WHAT THE TASK ASKS: What is the number of lines in the data holding the word "gitbook"? Give that number by itself.

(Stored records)
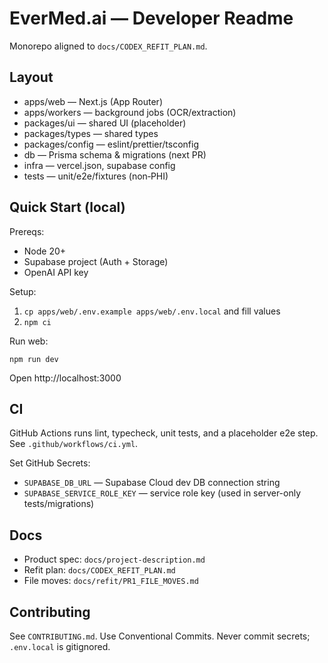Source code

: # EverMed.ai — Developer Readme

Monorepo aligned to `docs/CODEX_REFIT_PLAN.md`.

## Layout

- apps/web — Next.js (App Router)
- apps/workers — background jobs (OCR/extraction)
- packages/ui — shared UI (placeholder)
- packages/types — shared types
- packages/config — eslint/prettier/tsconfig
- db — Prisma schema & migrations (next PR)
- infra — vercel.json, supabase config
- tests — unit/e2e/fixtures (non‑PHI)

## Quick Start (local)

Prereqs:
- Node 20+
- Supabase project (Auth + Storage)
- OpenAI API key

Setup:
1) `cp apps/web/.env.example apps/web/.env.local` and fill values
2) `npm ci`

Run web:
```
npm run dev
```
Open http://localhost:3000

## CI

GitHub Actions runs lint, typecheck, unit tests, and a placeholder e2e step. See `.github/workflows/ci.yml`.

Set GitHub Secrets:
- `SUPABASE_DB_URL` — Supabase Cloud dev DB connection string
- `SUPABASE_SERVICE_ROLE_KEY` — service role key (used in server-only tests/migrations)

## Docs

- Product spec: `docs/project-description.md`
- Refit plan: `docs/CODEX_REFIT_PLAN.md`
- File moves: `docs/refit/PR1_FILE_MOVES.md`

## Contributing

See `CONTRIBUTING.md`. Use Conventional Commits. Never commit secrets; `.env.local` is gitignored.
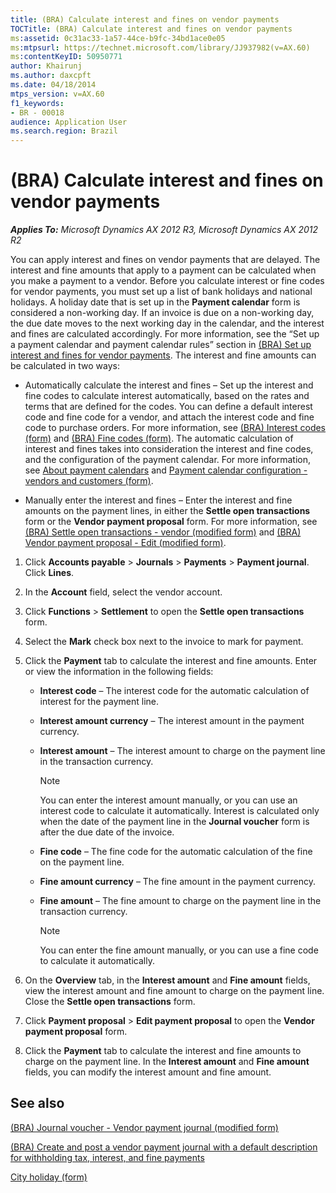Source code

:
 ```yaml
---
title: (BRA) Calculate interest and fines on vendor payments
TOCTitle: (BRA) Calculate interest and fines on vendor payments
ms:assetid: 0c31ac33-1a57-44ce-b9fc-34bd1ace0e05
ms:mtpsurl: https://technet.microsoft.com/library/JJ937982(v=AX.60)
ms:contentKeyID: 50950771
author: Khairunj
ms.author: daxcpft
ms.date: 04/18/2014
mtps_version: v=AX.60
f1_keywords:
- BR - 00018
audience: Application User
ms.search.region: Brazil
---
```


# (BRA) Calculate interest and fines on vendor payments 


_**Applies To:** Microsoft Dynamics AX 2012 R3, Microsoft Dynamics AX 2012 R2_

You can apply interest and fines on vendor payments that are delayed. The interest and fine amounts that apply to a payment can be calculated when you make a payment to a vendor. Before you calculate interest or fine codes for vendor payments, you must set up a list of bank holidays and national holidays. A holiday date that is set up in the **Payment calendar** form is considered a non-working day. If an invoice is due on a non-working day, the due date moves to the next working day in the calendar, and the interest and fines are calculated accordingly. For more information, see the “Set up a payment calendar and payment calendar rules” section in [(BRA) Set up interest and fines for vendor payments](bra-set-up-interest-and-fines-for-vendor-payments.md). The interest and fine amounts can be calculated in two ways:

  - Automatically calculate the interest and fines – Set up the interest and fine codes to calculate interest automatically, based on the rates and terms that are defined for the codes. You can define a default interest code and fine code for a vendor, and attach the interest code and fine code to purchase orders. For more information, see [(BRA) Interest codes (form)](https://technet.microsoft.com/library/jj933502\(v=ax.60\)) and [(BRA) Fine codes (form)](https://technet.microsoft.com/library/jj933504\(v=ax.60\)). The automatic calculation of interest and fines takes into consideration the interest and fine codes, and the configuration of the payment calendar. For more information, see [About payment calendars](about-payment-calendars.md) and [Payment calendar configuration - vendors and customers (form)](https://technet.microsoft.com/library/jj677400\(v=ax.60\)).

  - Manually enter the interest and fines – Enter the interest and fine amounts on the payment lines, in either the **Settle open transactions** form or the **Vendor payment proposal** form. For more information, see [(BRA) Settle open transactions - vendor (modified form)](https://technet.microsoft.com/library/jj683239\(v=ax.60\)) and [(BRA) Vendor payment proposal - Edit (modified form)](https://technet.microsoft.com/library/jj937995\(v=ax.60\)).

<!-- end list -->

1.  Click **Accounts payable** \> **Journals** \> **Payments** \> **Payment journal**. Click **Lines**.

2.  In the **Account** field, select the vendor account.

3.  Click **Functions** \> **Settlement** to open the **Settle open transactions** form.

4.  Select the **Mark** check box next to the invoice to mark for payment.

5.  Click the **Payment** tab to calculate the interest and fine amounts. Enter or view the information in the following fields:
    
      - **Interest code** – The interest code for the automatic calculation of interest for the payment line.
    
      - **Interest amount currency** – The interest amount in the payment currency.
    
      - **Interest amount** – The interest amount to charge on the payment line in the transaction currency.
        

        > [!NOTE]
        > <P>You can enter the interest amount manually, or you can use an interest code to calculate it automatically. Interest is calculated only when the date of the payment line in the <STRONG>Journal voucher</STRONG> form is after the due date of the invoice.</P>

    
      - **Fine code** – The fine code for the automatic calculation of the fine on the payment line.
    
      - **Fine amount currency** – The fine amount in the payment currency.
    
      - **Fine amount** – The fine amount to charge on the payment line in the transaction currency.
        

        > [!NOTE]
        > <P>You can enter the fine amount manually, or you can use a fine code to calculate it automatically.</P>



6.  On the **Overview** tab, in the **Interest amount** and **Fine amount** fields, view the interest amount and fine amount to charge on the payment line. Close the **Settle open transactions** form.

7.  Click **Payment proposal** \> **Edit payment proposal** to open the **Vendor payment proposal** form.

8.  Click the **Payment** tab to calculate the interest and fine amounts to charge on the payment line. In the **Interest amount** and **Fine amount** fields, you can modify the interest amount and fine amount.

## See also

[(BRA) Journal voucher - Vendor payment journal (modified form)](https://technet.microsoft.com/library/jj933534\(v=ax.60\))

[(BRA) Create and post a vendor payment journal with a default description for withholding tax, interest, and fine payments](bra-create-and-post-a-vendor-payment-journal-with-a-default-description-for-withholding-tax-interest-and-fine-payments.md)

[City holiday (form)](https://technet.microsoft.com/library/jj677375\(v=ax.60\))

---

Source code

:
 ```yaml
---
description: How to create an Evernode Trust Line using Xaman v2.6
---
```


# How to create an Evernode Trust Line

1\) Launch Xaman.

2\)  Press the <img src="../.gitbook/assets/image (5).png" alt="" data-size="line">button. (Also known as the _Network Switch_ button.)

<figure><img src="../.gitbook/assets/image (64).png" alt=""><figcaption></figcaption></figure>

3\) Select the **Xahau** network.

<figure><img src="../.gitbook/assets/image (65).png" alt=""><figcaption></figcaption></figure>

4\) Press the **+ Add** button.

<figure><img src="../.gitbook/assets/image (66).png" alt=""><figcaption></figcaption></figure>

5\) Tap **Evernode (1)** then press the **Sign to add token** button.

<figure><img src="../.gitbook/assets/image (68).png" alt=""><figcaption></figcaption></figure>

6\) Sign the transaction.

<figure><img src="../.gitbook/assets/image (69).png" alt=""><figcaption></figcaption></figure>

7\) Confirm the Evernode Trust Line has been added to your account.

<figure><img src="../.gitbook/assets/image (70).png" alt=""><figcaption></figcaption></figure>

REPLY: 7